Personal information
- Full name: Philip Osondu Mast
- Date of birth: 28 November 1971
- Place of birth: Aba, Abia, Nigeria
- Date of death: 12 December 2019 (aged 48)
- Place of death: Namur, Belgium
- Position: Forward

Youth career
- 1988–1989: El Kanemi Warriors RSC Anderlecht

Senior career*
- Years: Team / Apps / (Gls)
- 1989–1996: RSC Anderlecht / 1 / (0)
- 1990–1992: RWDM / 41 / (7)
- 1994–1995: La Louvière / 20 / (5)
- 1996: Union Saint Gillis / 13 / (1)
- 1999–2002: Diegem Sport / 43 / (2)
- 2003–2004: FC Merchtem 2000

= Philip Osondu =

Nigerian footballer (1971–2019)

Philip Osondu Mast (28 November 1971 – 12 December 2019) was a Nigerian footballer. He played in Belgium for teams including RSC Anderlecht and RWDM.

==Career==
Philip Osondu played in his native Nigeria for El Kanemi Warriors when RSC Anderlecht bought him to Belgium in 1988. The attacker was seen as an emerging football talent and was transferred to Anderlecht that was a promising team. A year later, the 18-year-old striker made his debut at the highest level in an away match against Germinal Ekeren in 1989 playing under coach Aad de Mos. However, there was a lot of competition at Anderlecht with players like Luc Nilis, Luis Oliveira, Marc Van Der Linden and Gert Verheyen which made Osondu appear barely at the games. Between 1990 and 1992 the Nigerian was also loaned to neighbors RWDM.

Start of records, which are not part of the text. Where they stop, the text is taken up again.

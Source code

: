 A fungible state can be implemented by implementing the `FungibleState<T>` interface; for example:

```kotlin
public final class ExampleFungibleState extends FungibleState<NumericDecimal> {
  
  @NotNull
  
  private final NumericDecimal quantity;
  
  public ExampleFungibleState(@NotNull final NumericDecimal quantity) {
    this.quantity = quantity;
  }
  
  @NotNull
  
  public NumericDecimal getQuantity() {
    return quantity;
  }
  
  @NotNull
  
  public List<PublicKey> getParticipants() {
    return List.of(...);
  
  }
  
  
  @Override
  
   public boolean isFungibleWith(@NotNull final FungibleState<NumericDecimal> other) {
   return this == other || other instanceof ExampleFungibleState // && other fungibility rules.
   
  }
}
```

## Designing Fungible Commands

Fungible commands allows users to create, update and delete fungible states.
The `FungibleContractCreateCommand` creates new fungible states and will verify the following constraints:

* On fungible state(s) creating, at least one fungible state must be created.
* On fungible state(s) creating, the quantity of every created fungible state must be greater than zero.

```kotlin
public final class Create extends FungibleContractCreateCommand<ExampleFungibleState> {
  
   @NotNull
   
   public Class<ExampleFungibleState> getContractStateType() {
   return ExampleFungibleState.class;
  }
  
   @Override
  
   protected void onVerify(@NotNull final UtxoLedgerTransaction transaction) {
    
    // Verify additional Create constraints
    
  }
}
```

When RWDM got Osondu, coach Hugo Broos gave him more playing opportunities. For the first time in the First Division, he also found the back of the goal. Osondu scored his first goal in a 4–1 win over Beerschot VAC. A year later Broos left for Club Brugge and was succeeded by Ladislav Novák. This led to fewer opportunities to play for Osondu, which in the summer led to his return to Anderlecht.

In 1994 Osondu moved to second division club La Louvière, where the small and technically gifted striker scored five times in twenty matches. A season later he swapped La Louvière during the winter break for Union Saint Gillis, where he completed the rest of the season. Afterwards he played several years for Diegem Sport and FC Merchtem 2000.

Osondu, who was regarded in his own country as a great talent and also received high praise as a youth international, could never fulfill his potential in Belgium. He is often cited as one of many young Africans who went too early to go abroad.

==Youth International==
Philip Osondu played regularly for the youth teams of Nigeria, but never reached the first team. In 1987 he participated in the World U-16 tournament in Canada. Nigeria reached the final, but then lost on penalties to the Soviet Union. Osondu got the World Cup Golden Ball as best player of the tournament. In 1989 he was in the Nigeria national under-20 football team at the World Youth Championship that placed second and won silver medals in Saudi Arabia, Nigeria lost to Portugal in the final match.

==Death==
Philip was working in Namur and felt unwell and was then picked up by an ambulance, and taken to a hospital, but died shortly thereafter.